Locate each line of the material that contains "githubusercontent", then return it.
■ ■ ■ ■ ■ ■ ■
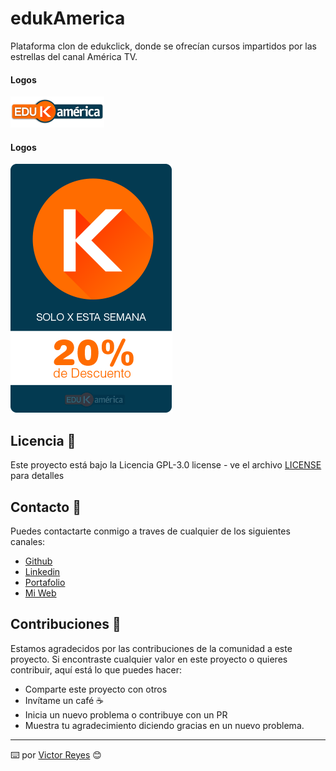 # edukAmerica
Plataforma clon de edukclick, donde se ofrecían cursos impartidos por las estrellas del canal América TV.

#### Logos
<img src='https://raw.githubusercontent.com/tenshi98/Trabajo_Imagenes/main/edukAmerica/src/logo.png' />

#### Logos
<img src='https://raw.githubusercontent.com/tenshi98/Trabajo_Imagenes/main/edukAmerica/src/curso1.png' />

## Licencia 📄
Este proyecto está bajo la Licencia GPL-3.0 license - ve el archivo [LICENSE](LICENSE) para detalles

## Contacto 📖
Puedes contactarte conmigo a traves de cualquier de los siguientes canales:
- [Github](https://github.com/tenshi98)
- [Linkedin](https://www.linkedin.com/in/victor-reyes-galvez/)
- [Portafolio](https://tenshi98.github.io/portafolio/)
- [Mi Web](https://web.digitalcreations.cl/)

## Contribuciones 🎁
Estamos agradecidos por las contribuciones de la comunidad a este proyecto. Si encontraste cualquier valor en este proyecto o quieres contribuir, aquí está lo que puedes hacer:

- Comparte este proyecto con otros
- Invítame un café ☕
- Inicia un nuevo problema o contribuye con un PR
- Muestra tu agradecimiento diciendo gracias en un nuevo problema.

---

⌨️ por [Victor Reyes](https://github.com/tenshi98) 😊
■ ■ ■ ■ ■ ■ ■
■ Problem solution ■
<img src='https://raw.githubusercontent.com/tenshi98/Trabajo_Imagenes/main/edukAmerica/src/logo.png' />
<img src='https://raw.githubusercontent.com/tenshi98/Trabajo_Imagenes/main/edukAmerica/src/curso1.png' />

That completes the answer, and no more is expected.